In March 2009 London's Donmar Warehouse staged a production at Wyndhams Theatre directed by Michael Grandage. It starred Rosamund Pike (in the title role) and Judi Dench as her mother, Madame De Montreuil. Frances Barber, Deborah Findlay, Jenny Galloway and Fiona Button co-starred.

Judi Dench was forced to miss several performances after she tripped over the stage-doors and severely sprained her ankle and thus her understudy, Marjorie Hayward, took over the role. When Dench did return four days after the injury, she performed with a walking stick.

Characters

RENEE, 
	the Marquise de Sade

MADAME DE MONTREUIL,
	Renée's Mother

ANNE,
	Renée's younger sister

BARONESSE DE SIMIANE

COMTESSE DE SAINT-FOND

CHARLOTTE,
	Madame de Montreuil's housekeeper
	
(Madame de Sade, p. iii)

Characters

	According to Mishima, every character is symbolic of some form of human nature, thus the play functions as an allegory.
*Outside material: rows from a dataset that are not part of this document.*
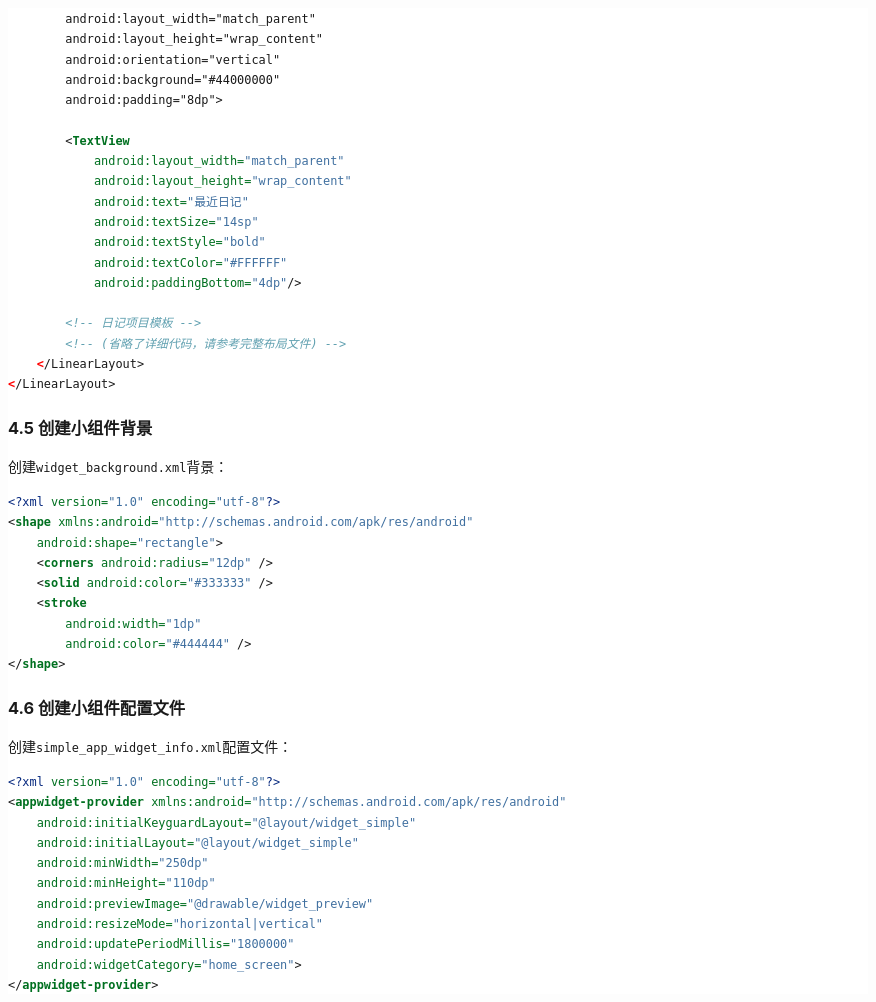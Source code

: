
 ```xml
        android:layout_width="match_parent"
        android:layout_height="wrap_content"
        android:orientation="vertical"
        android:background="#44000000"
        android:padding="8dp">

        <TextView
            android:layout_width="match_parent"
            android:layout_height="wrap_content"
            android:text="最近日记"
            android:textSize="14sp"
            android:textStyle="bold"
            android:textColor="#FFFFFF"
            android:paddingBottom="4dp"/>

        <!-- 日记项目模板 -->
        <!-- (省略了详细代码，请参考完整布局文件) -->
    </LinearLayout>
</LinearLayout>
```

### 4.5 创建小组件背景

创建`widget_background.xml`背景：

```xml
<?xml version="1.0" encoding="utf-8"?>
<shape xmlns:android="http://schemas.android.com/apk/res/android" 
    android:shape="rectangle">
    <corners android:radius="12dp" />
    <solid android:color="#333333" />
    <stroke 
        android:width="1dp"
        android:color="#444444" />
</shape>
```

### 4.6 创建小组件配置文件

创建`simple_app_widget_info.xml`配置文件：

```xml
<?xml version="1.0" encoding="utf-8"?>
<appwidget-provider xmlns:android="http://schemas.android.com/apk/res/android"
    android:initialKeyguardLayout="@layout/widget_simple"
    android:initialLayout="@layout/widget_simple"
    android:minWidth="250dp"
    android:minHeight="110dp"
    android:previewImage="@drawable/widget_preview"
    android:resizeMode="horizontal|vertical"
    android:updatePeriodMillis="1800000"
    android:widgetCategory="home_screen">
</appwidget-provider>
```

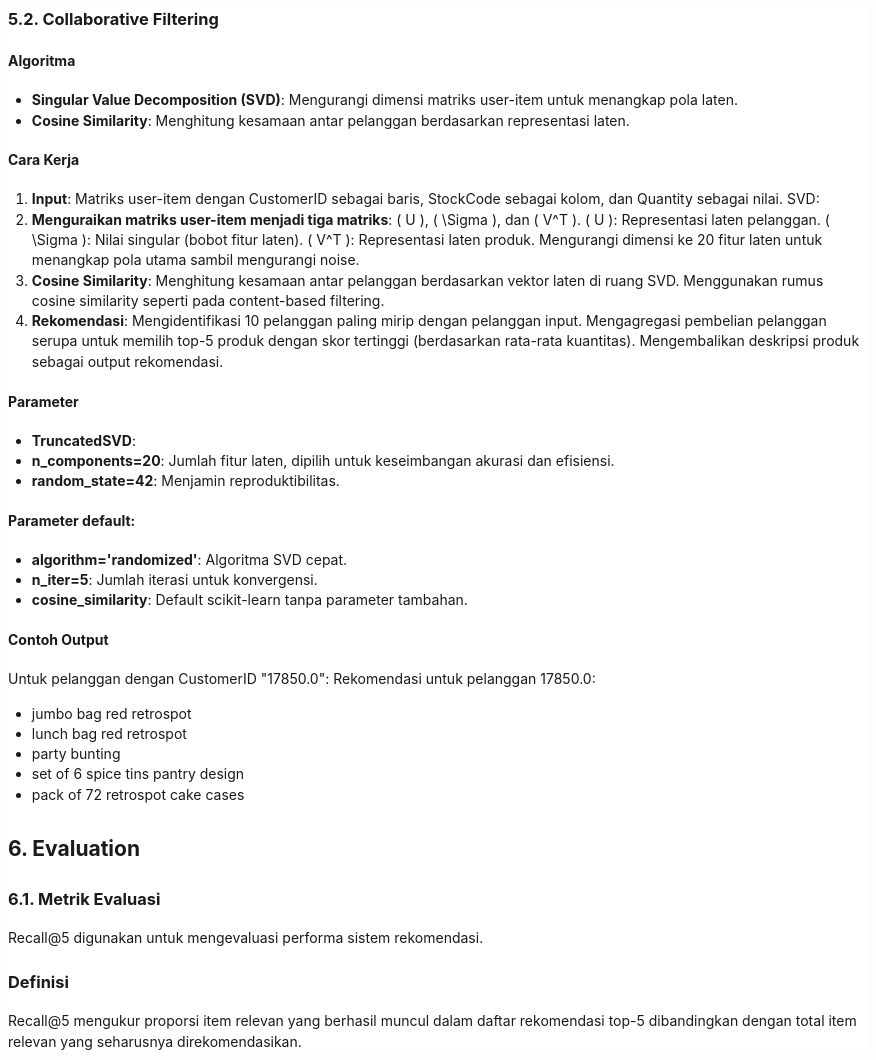 ### 5.2. Collaborative Filtering
#### Algoritma
- **Singular Value Decomposition (SVD)**: Mengurangi dimensi matriks user-item untuk menangkap pola laten.
- **Cosine Similarity**: Menghitung kesamaan antar pelanggan berdasarkan representasi laten.
#### Cara Kerja
1. **Input**: Matriks user-item dengan CustomerID sebagai baris, StockCode sebagai kolom, dan Quantity sebagai nilai.
SVD:
2. **Menguraikan matriks user-item menjadi tiga matriks**: ( U ), ( \Sigma ), dan ( V^T ).
( U ): Representasi laten pelanggan.
( \Sigma ): Nilai singular (bobot fitur laten).
( V^T ): Representasi laten produk.
Mengurangi dimensi ke 20 fitur laten untuk menangkap pola utama sambil mengurangi noise.
3. **Cosine Similarity**:
Menghitung kesamaan antar pelanggan berdasarkan vektor laten di ruang SVD.
Menggunakan rumus cosine similarity seperti pada content-based filtering.
4. **Rekomendasi**:
Mengidentifikasi 10 pelanggan paling mirip dengan pelanggan input.
Mengagregasi pembelian pelanggan serupa untuk memilih top-5 produk dengan skor tertinggi (berdasarkan rata-rata kuantitas).
Mengembalikan deskripsi produk sebagai output rekomendasi.
#### Parameter
- **TruncatedSVD**:
- **n_components=20**: Jumlah fitur laten, dipilih untuk keseimbangan akurasi dan efisiensi.
- **random_state=42**: Menjamin reproduktibilitas.
#### Parameter default:
- **algorithm='randomized'**: Algoritma SVD cepat.
- **n_iter=5**: Jumlah iterasi untuk konvergensi.
- **cosine_similarity**: Default scikit-learn tanpa parameter tambahan.
#### Contoh Output
Untuk pelanggan dengan CustomerID "17850.0":
Rekomendasi untuk pelanggan 17850.0:
- jumbo bag red retrospot
- lunch bag red retrospot
- party bunting
- set of 6 spice tins pantry design
- pack of 72 retrospot cake cases

## 6. Evaluation
### 6.1. Metrik Evaluasi
Recall@5 digunakan untuk mengevaluasi performa sistem rekomendasi.

### Definisi
Recall@5 mengukur proporsi item relevan yang berhasil muncul dalam daftar rekomendasi top-5 dibandingkan dengan total item relevan yang seharusnya direkomendasikan.
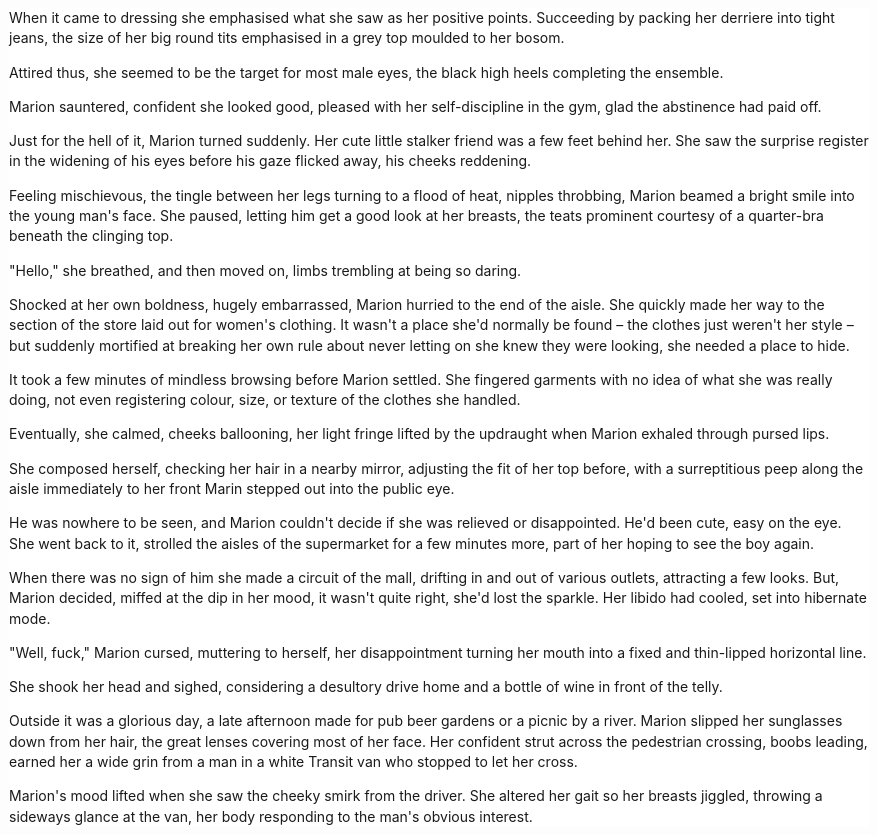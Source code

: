When it came to dressing she emphasised what she saw as her positive points. Succeeding by packing her derriere into tight jeans, the size of her big round tits emphasised in a grey top moulded to her bosom. 

Attired thus, she seemed to be the target for most male eyes, the black high heels completing the ensemble. 

Marion sauntered, confident she looked good, pleased with her self-discipline in the gym, glad the abstinence had paid off. 

Just for the hell of it, Marion turned suddenly. Her cute little stalker friend was a few feet behind her. She saw the surprise register in the widening of his eyes before his gaze flicked away, his cheeks reddening. 

Feeling mischievous, the tingle between her legs turning to a flood of heat, nipples throbbing, Marion beamed a bright smile into the young man's face. She paused, letting him get a good look at her breasts, the teats prominent courtesy of a quarter-bra beneath the clinging top. 

"Hello," she breathed, and then moved on, limbs trembling at being so daring. 

Shocked at her own boldness, hugely embarrassed, Marion hurried to the end of the aisle. She quickly made her way to the section of the store laid out for women's clothing. It wasn't a place she'd normally be found – the clothes just weren't her style – but suddenly mortified at breaking her own rule about never letting on she knew they were looking, she needed a place to hide. 

It took a few minutes of mindless browsing before Marion settled. She fingered garments with no idea of what she was really doing, not even registering colour, size, or texture of the clothes she handled. 

Eventually, she calmed, cheeks ballooning, her light fringe lifted by the updraught when Marion exhaled through pursed lips. 

She composed herself, checking her hair in a nearby mirror, adjusting the fit of her top before, with a surreptitious peep along the aisle immediately to her front Marin stepped out into the public eye. 

He was nowhere to be seen, and Marion couldn't decide if she was relieved or disappointed. He'd been cute, easy on the eye. She went back to it, strolled the aisles of the supermarket for a few minutes more, part of her hoping to see the boy again. 

When there was no sign of him she made a circuit of the mall, drifting in and out of various outlets, attracting a few looks. But, Marion decided, miffed at the dip in her mood, it wasn't quite right, she'd lost the sparkle. Her libido had cooled, set into hibernate mode. 

"Well, fuck," Marion cursed, muttering to herself, her disappointment turning her mouth into a fixed and thin-lipped horizontal line. 

She shook her head and sighed, considering a desultory drive home and a bottle of wine in front of the telly. 

Outside it was a glorious day, a late afternoon made for pub beer gardens or a picnic by a river. Marion slipped her sunglasses down from her hair, the great lenses covering most of her face. Her confident strut across the pedestrian crossing, boobs leading, earned her a wide grin from a man in a white Transit van who stopped to let her cross. 

Marion's mood lifted when she saw the cheeky smirk from the driver. She altered her gait so her breasts jiggled, throwing a sideways glance at the van, her body responding to the man's obvious interest.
He describes them as follows. Madame de Sade (Renée) represents wifely devotion; Madame de Montreuil is law, society, and morality, Anne (Renée's younger sister) shows feminine guilelessness and lack of principles; Madame de Simaine for religion; Madame de Saint-Fond for carnal desires, and Charlotte (the house keeper) for the common people.(pg. 107 Author's Postface Madame de Sade)

Plot

Act one
The first act takes place at the salon in Paris, France at Madame de Montreuil's house, in Autumn of 1772. In this act we are introduced to all the characters and are given a glimpse at their personalities. Act One is also the first and only act where all six characters appear on the stage, (Baronesse de  Simiane is absent from Act Two, and Comtesse de Saint-Fond is absent from Act Three). The scene opens with Simiane and Saint-Fond waiting in the saloon after being summoned by Madame de Montreuil. We soon learn that Montreuil has asked them to her home for a favor. She asks them to use their influences to get her son-in-law, the Marquis de Sade, out of prison. Both ladies pledge their help, Simiane using her influential contacts in the church and Saint-Fond her web of lovers and bed fellows. 
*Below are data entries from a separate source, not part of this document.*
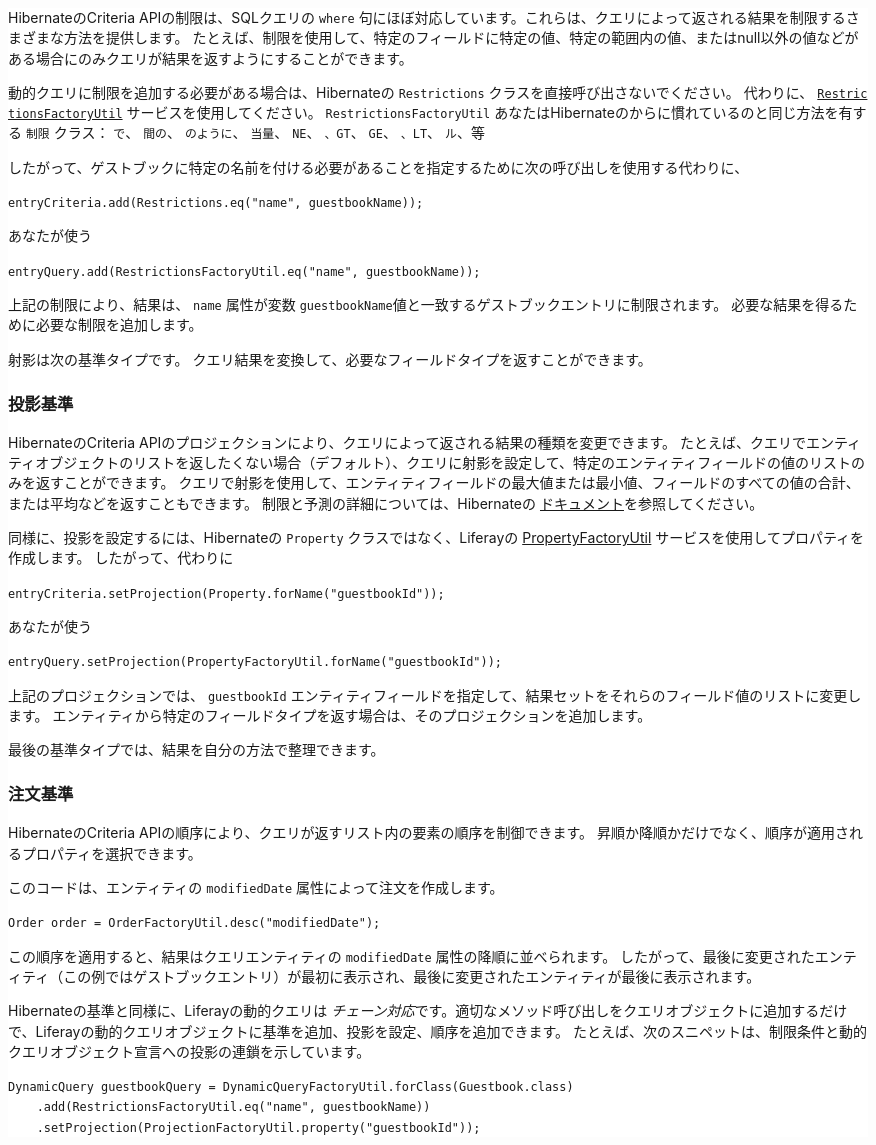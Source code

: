 HibernateのCriteria APIの制限は、SQLクエリの `where` 句にほぼ対応しています。これらは、クエリによって返される結果を制限するさまざまな方法を提供します。 たとえば、制限を使用して、特定のフィールドに特定の値、特定の範囲内の値、またはnull以外の値などがある場合にのみクエリが結果を返すようにすることができます。

動的クエリに制限を追加する必要がある場合は、Hibernateの `Restrictions` クラスを直接呼び出さないでください。 代わりに、 [`RestrictionsFactoryUtil`](@platform-ref@/7.1-latest/javadocs/portal-kernel/com/liferay/portal/kernel/dao/orm/RestrictionsFactoryUtil.html) サービスを使用してください。 `RestrictionsFactoryUtil` あなたはHibernateのからに慣れているのと同じ方法を有する `制限` クラス： `で`、 `間の`、 `のように`、 `当量`、 `NE`、 `、GT`、 `GE`、 `、LT`、 `ル`、等

したがって、ゲストブックに特定の名前を付ける必要があることを指定するために次の呼び出しを使用する代わりに、

    entryCriteria.add(Restrictions.eq("name", guestbookName));

あなたが使う

    entryQuery.add(RestrictionsFactoryUtil.eq("name", guestbookName));

上記の制限により、結果は、 `name` 属性が変数 `guestbookName`値と一致するゲストブックエントリに制限されます。 必要な結果を得るために必要な制限を追加します。

射影は次の基準タイプです。 クエリ結果を変換して、必要なフィールドタイプを返すことができます。

### 投影基準

HibernateのCriteria APIのプロジェクションにより、クエリによって返される結果の種類を変更できます。 たとえば、クエリでエンティティオブジェクトのリストを返したくない場合（デフォルト）、クエリに射影を設定して、特定のエンティティフィールドの値のリストのみを返すことができます。 クエリで射影を使用して、エンティティフィールドの最大値または最小値、フィールドのすべての値の合計、または平均などを返すこともできます。 制限と予測の詳細については、Hibernateの [ドキュメント](http://docs.jboss.org/hibernate/orm/3.6/reference/en-US/html/querycriteria.html)を参照してください。

同様に、投影を設定するには、Hibernateの `Property` クラスではなく、Liferayの [PropertyFactoryUtil](@platform-ref@/7.1-latest/javadocs/portal-kernel/com/liferay/portal/kernel/dao/orm/PropertyFactoryUtil.html) サービスを使用してプロパティを作成します。 したがって、代わりに

    entryCriteria.setProjection(Property.forName("guestbookId"));

あなたが使う

    entryQuery.setProjection(PropertyFactoryUtil.forName("guestbookId"));

上記のプロジェクションでは、 `guestbookId` エンティティフィールドを指定して、結果セットをそれらのフィールド値のリストに変更します。 エンティティから特定のフィールドタイプを返す場合は、そのプロジェクションを追加します。

最後の基準タイプでは、結果を自分の方法で整理できます。

### 注文基準

HibernateのCriteria APIの順序により、クエリが返すリスト内の要素の順序を制御できます。 昇順か降順かだけでなく、順序が適用されるプロパティを選択できます。

このコードは、エンティティの `modifiedDate` 属性によって注文を作成します。

    Order order = OrderFactoryUtil.desc("modifiedDate");

この順序を適用すると、結果はクエリエンティティの `modifiedDate` 属性の降順に並べられます。 したがって、最後に変更されたエンティティ（この例ではゲストブックエントリ）が最初に表示され、最後に変更されたエンティティが最後に表示されます。

Hibernateの基準と同様に、Liferayの動的クエリは *チェーン対応*です。適切なメソッド呼び出しをクエリオブジェクトに追加するだけで、Liferayの動的クエリオブジェクトに基準を追加、投影を設定、順序を追加できます。 たとえば、次のスニペットは、制限条件と動的クエリオブジェクト宣言への投影の連鎖を示しています。

    DynamicQuery guestbookQuery = DynamicQueryFactoryUtil.forClass(Guestbook.class)
        .add(RestrictionsFactoryUtil.eq("name", guestbookName))
        .setProjection(ProjectionFactoryUtil.property("guestbookId"));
	Soon Renee arrives and we learn that the Marquis has escaped from prison and been on the run for a few months. After a brief discussion the Comtesse and Baronesse excuse themselves, leaving Renee and her mother to discuss the matter of the Marquis. Renée begs her mother to save her husband from imprisonment and the pair get in an argument. Montreuil demands to know the location of the Marquis but Renee denies having any knowledge of his whereabouts. The argument ends when the stress takes its toll on Renee and she grows faint. 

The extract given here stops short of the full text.